MARQUETTE — Marquette Township officials plan to discuss concerns about the Marquette County Solid Waste Management Authority with other local municipal leaders during an upcoming Marquette County Township Association meeting.

The Marquette Township Board unanimously approved a letter to the 19-member MCTA drafted by Township Supervisor Lyn Durant during a recent regular township board meeting. The letter touches on several recent issues with the MCSWMA.

In the letter, the Marquette Township Board requests that the MCTA coordinate a joint meeting between the MCSWMA board and its constituent municipalities in the next couple of months.

Of the seven-member MCSWMA board, three members are appointed by the Marquette County Board of Commissioners to staggered 3-year terms; two members are appointed by the City of Marquette; one is an authority appointment; and one representative is from Sands Township, who also acts as the chairperson, according to the Marquette County website.

The MCSWMA board represents 22 constituent municipalities consisting of 19 townships and three cities in Marquette County.

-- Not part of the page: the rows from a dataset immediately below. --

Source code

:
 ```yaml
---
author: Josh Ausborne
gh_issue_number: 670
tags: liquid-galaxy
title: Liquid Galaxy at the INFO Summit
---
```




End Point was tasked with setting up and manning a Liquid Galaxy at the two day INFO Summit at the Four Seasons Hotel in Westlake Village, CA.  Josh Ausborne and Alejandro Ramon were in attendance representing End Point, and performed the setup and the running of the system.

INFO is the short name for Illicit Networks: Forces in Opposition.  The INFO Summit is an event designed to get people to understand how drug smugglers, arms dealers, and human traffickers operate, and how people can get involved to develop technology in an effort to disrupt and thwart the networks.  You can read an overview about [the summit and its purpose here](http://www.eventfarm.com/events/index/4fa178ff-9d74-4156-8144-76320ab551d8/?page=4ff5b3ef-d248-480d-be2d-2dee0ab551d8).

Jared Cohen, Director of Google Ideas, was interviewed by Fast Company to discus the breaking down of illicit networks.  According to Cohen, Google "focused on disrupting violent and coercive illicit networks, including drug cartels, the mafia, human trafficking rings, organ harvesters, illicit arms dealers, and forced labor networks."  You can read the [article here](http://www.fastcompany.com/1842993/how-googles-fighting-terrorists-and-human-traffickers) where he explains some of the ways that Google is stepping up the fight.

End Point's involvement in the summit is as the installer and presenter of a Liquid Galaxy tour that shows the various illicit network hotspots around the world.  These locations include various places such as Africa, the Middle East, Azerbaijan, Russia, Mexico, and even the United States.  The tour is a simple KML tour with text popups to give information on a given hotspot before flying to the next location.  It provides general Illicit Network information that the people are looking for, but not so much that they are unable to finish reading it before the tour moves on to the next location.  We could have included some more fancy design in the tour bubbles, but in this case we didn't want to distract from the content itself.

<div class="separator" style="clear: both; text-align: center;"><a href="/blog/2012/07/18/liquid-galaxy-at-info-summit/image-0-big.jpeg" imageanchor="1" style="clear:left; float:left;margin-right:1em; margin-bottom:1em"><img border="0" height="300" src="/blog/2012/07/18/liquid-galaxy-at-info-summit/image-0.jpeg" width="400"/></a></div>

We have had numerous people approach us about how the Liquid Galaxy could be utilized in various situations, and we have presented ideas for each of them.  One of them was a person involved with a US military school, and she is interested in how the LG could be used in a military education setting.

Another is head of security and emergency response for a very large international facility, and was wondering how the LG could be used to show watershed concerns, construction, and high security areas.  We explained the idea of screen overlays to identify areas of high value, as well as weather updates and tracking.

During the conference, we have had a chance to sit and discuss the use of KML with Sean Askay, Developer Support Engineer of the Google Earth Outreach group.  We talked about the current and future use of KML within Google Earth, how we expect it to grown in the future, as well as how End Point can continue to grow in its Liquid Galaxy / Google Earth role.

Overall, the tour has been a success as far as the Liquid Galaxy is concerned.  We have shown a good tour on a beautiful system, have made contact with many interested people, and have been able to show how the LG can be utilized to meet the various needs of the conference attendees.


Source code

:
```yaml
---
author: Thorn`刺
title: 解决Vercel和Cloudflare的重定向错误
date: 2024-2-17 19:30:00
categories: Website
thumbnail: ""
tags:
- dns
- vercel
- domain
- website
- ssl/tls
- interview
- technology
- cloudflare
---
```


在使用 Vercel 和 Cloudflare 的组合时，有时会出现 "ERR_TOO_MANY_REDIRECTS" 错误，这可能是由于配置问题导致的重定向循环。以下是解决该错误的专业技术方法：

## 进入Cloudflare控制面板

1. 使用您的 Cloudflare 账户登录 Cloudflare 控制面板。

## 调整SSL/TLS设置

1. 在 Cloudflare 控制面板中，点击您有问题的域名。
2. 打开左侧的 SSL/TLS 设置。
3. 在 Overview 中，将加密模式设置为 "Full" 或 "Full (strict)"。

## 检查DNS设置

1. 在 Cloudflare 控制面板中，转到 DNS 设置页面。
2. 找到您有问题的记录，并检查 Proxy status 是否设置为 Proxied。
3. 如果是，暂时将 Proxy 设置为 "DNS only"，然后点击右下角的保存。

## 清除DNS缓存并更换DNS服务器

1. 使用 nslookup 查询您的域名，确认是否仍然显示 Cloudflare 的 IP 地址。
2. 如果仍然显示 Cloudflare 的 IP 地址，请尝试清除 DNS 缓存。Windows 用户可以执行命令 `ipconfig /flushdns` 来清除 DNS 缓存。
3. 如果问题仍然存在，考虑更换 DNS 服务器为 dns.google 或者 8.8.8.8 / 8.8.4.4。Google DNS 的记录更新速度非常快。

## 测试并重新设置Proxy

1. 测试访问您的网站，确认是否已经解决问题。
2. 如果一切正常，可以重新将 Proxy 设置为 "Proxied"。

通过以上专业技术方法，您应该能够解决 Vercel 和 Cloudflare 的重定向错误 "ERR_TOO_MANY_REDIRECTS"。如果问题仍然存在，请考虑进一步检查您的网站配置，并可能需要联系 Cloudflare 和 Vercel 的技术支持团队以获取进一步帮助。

“We’re part of this, and we have no say,” Durant told the board during the meeting. “Even the (Iron Ore) Heritage Trail — we have a representative on that authority board. We have no say with this group and this is, you know, number five or six of some of the crazy things that have happened in the last two or three years. I want to know what is happening. I think we need to continue this.”

The letter highlights several “controversial issues” the MCSWMA has “implemented in the name of its constituent municipalities.”

The issues include a protracted legal battle over whether the MCSWMA board had the authority to remove Marquette County as the 23rd constituent municipality.

“You might remember that Sands Township, a partner in the landfill with our Marquette County Solid Waste Management Authority, and City of Marquette spent nearly three years in an attorney-involved set of issues with the Authority,” Durant’s letter states in part. “At the same time, questions arose as to a possible conflict of interest involving the Authority’s attorney, a seated Marquette County Commissioner.”

Durant said while the county’s status with the MCSWMA has been redefined, County Commissioner Bill Nordeen is still working as the authority’s legal counsel.

Another issue detailed in the Durant’s letter is the cessation of a 75-cent per-ton contribution to the Perpetual Care Trust Account by MCSWMA due to the fund’s combined accounts reaching nearly $3 million.

Instead, the 75-cent-per-ton has been allocated to 5-year capital funds, according to information from the March 21 MCSWMA board meeting.

The authority is required by the State of Michigan under Act 641 of the Public Acts of 1978, “to establish and maintain a Perpetual Care Fund, to be used exclusively for closure, monitoring and maintenance of the landfill,” the authority’s 2016 audit states.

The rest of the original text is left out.